Эти пересечения не случайны: блокадный дневник необычно регулярен в отношении тем, что и позволяет исследователям выделять его в особый жанр. Многие читатели, наверное, удивлялись этому: мало в чем похожие друг на друга люди синхронно протоколируют — часто в очень похожих выражениях — количество добытой пищи; длительность воздушных тревог и последствия бомбардировок; принятую и оказанную помощь; ссоры с близкими и коллегами; сводки с фронтов и слухи; проклятия войне и мечты о ее окончании; происшествия вроде травм, потери карточек и денег, преступлений; полученные письма; смерти близких, знакомых и незнакомых людей. Исследователи, которым нужно классифицировать эти тексты, находят и объясняют их различия — но тем явнее проступают общие черты блокадного опыта. Ни выгодное классовое положение или гендерная идентичность, ни партийность, ни образование, ни связи, ни возможность эвакуироваться — ничто не давало гарантий от хаоса, голода, страха и одиночества, которые побуждали ленинградцев обратиться к ведению дневника. Вторая особенность этого феномена заключается в беспрецедентном количестве дневниковых текстов. Даже среди военных дневников — которых намного больше, чем дневников мирного времени, — около трети, по оценкам исследователей «Прожито», написаны в Ленинграде.

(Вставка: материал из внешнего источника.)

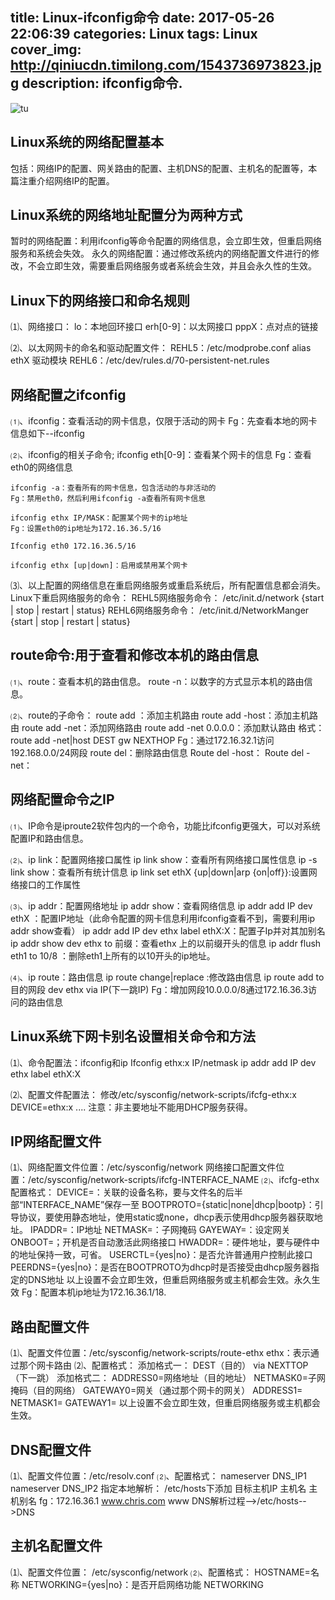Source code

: title: Linux-ifconfig命令
date: 2017-05-26 22:06:39
categories: Linux
tags: Linux
cover_img: http://qiniucdn.timilong.com/1543736973823.jpg
description: ifconfig命令.
---

![tu](http://qiniucdn.timilong.com/1543736973823.jpg)


## Linux系统的网络配置基本
包括：网络IP的配置、网关路由的配置、主机DNS的配置、主机名的配置等，本篇注重介绍网络IP的配置。


## Linux系统的网络地址配置分为两种方式
暂时的网络配置：利用ifconfig等命令配置的网络信息，会立即生效，但重启网络服务和系统会失效。
永久的网络配置：通过修改系统内的网络配置文件进行的修改，不会立即生效，需要重启网络服务或者系统会生效，并且会永久性的生效。 


## Linux下的网络接口和命名规则
⑴、网络接口：
    lo：本地回环接口
    erh[0-9]：以太网接口
    pppX：点对点的链接

⑵、以太网网卡的命名和驱动配置文件：
    REHL5：/etc/modprobe.conf
    alias ethX 驱动模块
    REHL6：/etc/dev/rules.d/70-persistent-net.rules


## 网络配置之ifconfig
⑴、ifconfig：查看活动的网卡信息，仅限于活动的网卡
    Fg：先查看本地的网卡信息如下--ifconfig

⑵、ifconfig的相关子命令;
    ifconfig eth[0-9]：查看某个网卡的信息
    Fg：查看eth0的网络信息

    ifconfig -a：查看所有的网卡信息，包含活动的与非活动的
    Fg：禁用eth0，然后利用ifconfig -a查看所有网卡信息

    ifconfig ethx IP/MASK：配置某个网卡的ip地址
    Fg：设置eth0的ip地址为172.16.36.5/16

    Ifconfig eth0 172.16.36.5/16

    ifconfig ethx [up|down]：启用或禁用某个网卡

⑶、以上配置的网络信息在重启网络服务或重启系统后，所有配置信息都会消失。
    Linux下重启网络服务的命令：
    REHL5网络服务命令： /etc/init.d/network {start | stop | restart | status}
    REHL6网络服务命令： /etc/init.d/NetworkManger {start | stop | restart | status} 


## route命令:用于查看和修改本机的路由信息
⑴、route：查看本机的路由信息。
    route -n：以数字的方式显示本机的路由信息。

⑵、route的子命令：
    route add ：添加主机路由
    route add -host：添加主机路由
    route add -net：添加网络路由
    route add -net 0.0.0.0：添加默认路由
    格式：route add -net|host DEST gw NEXTHOP
    Fg：通过172.16.32.1访问192.168.0.0/24网段
    route del：删除路由信息
    Route del -host：
    Route del -net：

## 网络配置命令之IP
⑴、IP命令是iproute2软件包内的一个命令，功能比ifconfig更强大，可以对系统配置IP和路由信息。 

⑵、ip link：配置网络接口属性
    ip link show：查看所有网络接口属性信息
    ip -s link show：查看所有统计信息
    ip link set ethX {up|down|arp {on|off}}:设置网络接口的工作属性

⑶、ip addr：配置网络地址
    ip addr show：查看网络信息
    ip addr add IP dev ethX ：配置IP地址（此命令配置的网卡信息利用ifconfig查看不到，需要利用ip addr show查看）
    ip addr add IP dev ethx label ethX:X：配置子Ip并对其加别名
    ip addr show dev ethx to 前缀：查看ethx 上的以前缀开头的信息
    ip addr flush eth1 to 10/8 ：删除eth1上所有的以10开头的ip地址。

⑷、ip route：路由信息
    ip route change|replace :修改路由信息
    ip route add to 目的网段 dev ethx via IP(下一跳IP)
    Fg：增加网段10.0.0.0/8通过172.16.36.3访问的路由信息


## Linux系统下网卡别名设置相关命令和方法
⑴、命令配置法：ifconfig和ip
    Ifconfig ethx:x IP/netmask
    ip addr add IP dev ethx label ethX:X

⑵、配置文件配置法：
    修改/etc/sysconfig/network-scripts/ifcfg-ethx:x
    DEVICE=ethx:x
....
注意：非主要地址不能用DHCP服务获得。 

## IP网络配置文件
⑴、网络配置文件位置：/etc/sysconfig/network
    网络接口配置文件位置：/etc/sysconfig/network-scripts/ifcfg-INTERFACE_NAME
⑵、ifcfg-ethx配置格式： 
    DEVICE=：关联的设备名称，要与文件名的后半部“INTERFACE_NAME”保存一至 
    BOOTPROTO={static|none|dhcp|bootp}：引导协议，要使用静态地址，使用static或none，dhcp表示使用dhcp服务器获取地址。
    IPADDR=：IP地址
    NETMASK=：子网掩码
    GAYEWAY=：设定网关
    ONBOOT=；开机是否自动激活此网络接口
    HWADDR=：硬件地址，要与硬件中的地址保持一致，可省。
    USERCTL={yes|no}：是否允许普通用户控制此接口
    PEERDNS={yes|no}：是否在BOOTPROTO为dhcp时是否接受由dhcp服务器指定的DNS地址
    以上设置不会立即生效，但重启网络服务或主机都会生效。永久生效
    Fg：配置本机ip地址为172.16.36.1/18.


## 路由配置文件
⑴、配置文件位置：/etc/sysconfig/network-scripts/route-ethx
    ethx：表示通过那个网卡路由
⑵、配置格式：
    添加格式一：
    DEST（目的） via NEXTTOP（下一跳）
    添加格式二：
    ADDRESS0=网络地址（目的地址）
    NETMASK0=子网掩码（目的网络）
    GATEWAY0=网关（通过那个网卡的网关）
    ADDRESS1=
    NETMASK1=
    GATEWAY1=
以上设置不会立即生效，但重启网络服务或主机都会生效。


## DNS配置文件
⑴、配置文件位置：/etc/resolv.conf
⑵、配置格式：
    nameserver DNS_IP1
    nameserver DNS_IP2
指定本地解析：
    /etc/hosts下添加
目标主机IP 主机名 主机别名
    fg：172.16.36.1 www.chris.com www
DNS解析过程-->/etc/hosts-->DNS


## 主机名配置文件
⑴、配置文件位置： /etc/sysconfig/network
⑵、配置格式：
    HOSTNAME=名称
    NETWORKING={yes|no}：是否开启网络功能
    NETWORKING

Продемонстрировать единство блокадного опыта было одной из целей «эвакуационного» собрания. Как отмечает составитель книги Алексей Павловский, и культурный миф о блокаде, и историография до сих пор редко обращались к судьбе эвакуированных — так, будто сев на транспорт, ленинградец «скрывался в блаженном тумане сытости и уверенности». В действительности же тыл, конечно, не был сытым и упорядоченным. Советская государственная машина работала в режиме отчаянной импровизации и часто теряла контроль. Системы ж/д и почтового сообщения, снабжения, администрирования и информирования граждан находились в войну в перманентном кризисе. Учитывая то, как глубоко от государства зависели все стороны жизни, в момент кризиса ответственность не переходила ни к каким другим институтам автоматически, так что организация жизненно важных процессов требовала инициативы местных органов, сформированных на ходу комитетов и частных лиц. Поэтому для отдельного человека даже организованная эвакуация была авантюрой, где ему самому нужно было найти способы попасть в списки, узнать о транспорте, собрать запас провизии и денег, выбрать конечный пункт, найти в нем жилье, еду и работу. Эти задачи ложились на истощенных людей, порой умиравших в дороге. Но важно, что все эти проблемы были похожи на те, с которыми они сталкивались в Ленинграде. Эти сходства наряду с неуходящей психологической травмой блокады и обусловили общие черты эвакуационных и ленинградских дневников.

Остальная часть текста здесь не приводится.